E o que Ramos Rosa nos diz sobre a importância deste processo é talvez mais significativo do que os resultados da sua própria pesquisa. Afinal, pratica uma clareza expressiva própria de um educador, alguém que se notabiliza mais sabendo guiar do que roubando o fogo, sacando essas raridades fulgurantes que abalam intimamente a nossa imaginação. Ramos Rosa deita por terra muros, abre o campo, faz as apresentações. Assim, mais do que qualquer outra, a sua obra está dedicada a uma moderna defesa da poesia cuja urgência está patente nestas linhas de “Poesia, Liberdade Livre”: “A consciência poética é a consciência dos valores geradores da mais alta e completa humanidade, a consciência que transcendeu todas as dicotomias da consciência privada, para alcançar o humano na sua dimensão total. Esta consciência deve ser suficientemente lúcida para vencer a aparente frustração social do poeta na nossa sociedade. A poesia é criadora de valores – logo profundamente social. Ela atinge o social, não parte dele; daí a preeminência do poeta como orientador livre, como criador de valores. Logo, o primeiro lugar para a poesia, isto é, para o homem inteiramente humanizado.”

Isto implica que os versos sejam menos fruto de um acaso soberbo, causando um efeito de rapto, do que uma prática de resistência cuja veemência, ao invés de nascer de um efeito de rutura ou de transgressão violenta, ocorre por via de uma lenta harmonia, tirando os objetos do escuro para a contemplação de uma “perpétua aurora”… “Ave minúscula núcleo/ radical obscuro/ caroço dum soluço/ dura sombra do sol// Na garganta redondo/ visível quase nu/ se escrevo e tento só// desmembrá-lo. Soluço.”
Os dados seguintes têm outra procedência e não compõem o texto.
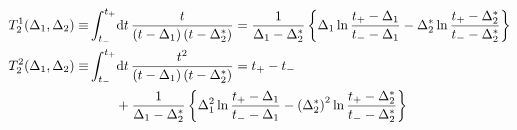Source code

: \documentclass[english,notitlepage]{article}
\begin{document}
\begin{subequations}
\begin{align}
            T_2^1(\Delta_1, \Delta_2) \equiv & \int_{t_-}^{t_+} \!\mathrm{d}t\, \frac{t}{\left(t-\Delta_1\right)\left(t-\Delta_2^\ast\right)} = \frac{1}{\Delta_1 - \Delta_2^\ast} \left\{\Delta_1 \ln\frac{t_+-\Delta_1}{t_--\Delta_1} - \Delta_2^\ast \ln\frac{t_+-\Delta_2^\ast}{t_--\Delta_2^\ast}\right\} \\
            \nonumber
            T_2^2(\Delta_1, \Delta_2) \equiv & \int_{t_-}^{t_+} \!\mathrm{d}t\, \frac{t^2}{\left(t-\Delta_1\right)\left(t-\Delta_2^\ast\right)} = t_+ - t_-                                                                                                                                               \\
                                             & \qquad + \frac{1}{\Delta_1 - \Delta_2^\ast} \left\{\Delta_1^2 \ln\frac{t_+-\Delta_1}{t_--\Delta_1} - \left(\Delta_2^\ast\right)^2 \ln\frac{t_+-\Delta_2^\ast}{t_--\Delta_2^\ast}\right\}
        \end{align}
    \end{subequations}

\end{document}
Isto leva a que tantos poemas nos pareçam indistintos entre si, poemas sem autor, que podiam estar nesta obra ou noutra, e não provocariam maior desordem ou perturbação, talvez um certo enleio. São cartas anónimas e em que o endereço é como um desejo, uma esperança num mundo em que a poesia não se fique pela “ideia de um vivido que o poeta deve exprimir”, antes se situe “longe de qualquer dramatização psicológica e das asserções subjectivas” (A. Guerreiro). De resto, Ramos Rosa alertou muito a tempo para o perigo em relação às duas tendências opostas que podiam “pulverizar o poema, destruir-lhe o movimento vivo das relações, reduzi-lo a um mero mecanismo verbal”. Muito a tempo, e de qualquer modo em vão, alertou contra os equívocos de uma crítica programática que pudesse restringir-lhe o horizonte, e viu a falência no “automatismo de um eu que se perde na pura auto-reflexão”, e, do outro lado (embora hoje se possa observá-lo numa fórmula cumulativa ao anterior), “a aproximação desmesurada ao real objectivo que faz perder de vista o próprio motor da afirmação poética: o sujeito poético”. Assim, hoje o que mais se vê disseminado (ou dissimulado) entre nós é essa pobre ficção encarcerada entre os ecos de uma rima ainda mais pobre, e que serve ao poeta enquanto pose e máscara no miserável carnaval das letras.

Ramos Rosa persistiu com a sua língua obsessiva, semelhando por vezes a senilidade como, noutras, a pura infância, partindo pedras, atento aos sons, numa espécie de encantamento; desenhando na terra com um pau, contando formigas, olhando em redor… A ouvir o vento das coisas, sem levantar muito a voz, num braço-de-ferro perdido de todas as vezes. Como acontece com um irmão mais novo, sem a força do outro mas seguindo-o de tão perto, maravilhosamente interessado, curioso, adquirindo a experiência das coisas que escuta, e, nisso mesmo, coroado pelo espanto daquilo que se lhe mostra até metade e, quanto ao mais, o faz delirar. Esta poesia persiste assim, sempre grávida, sempre aberta, sem uma ponta de cinismo: “Aceita, acolhe a minúscula astronomia de um jardim: os insectos com as suas múltiplas facetas e as delicadas antenas com que se orientam. Ao rés do chão: um ramo partido, uma formiga, a baba de um caracol. Fascinantes, meticulosos são os vocábulos que compõem as constelações legíveis, intactas. Uma fábula adormece ao sol das folhas: o jardim é um estremecimento.”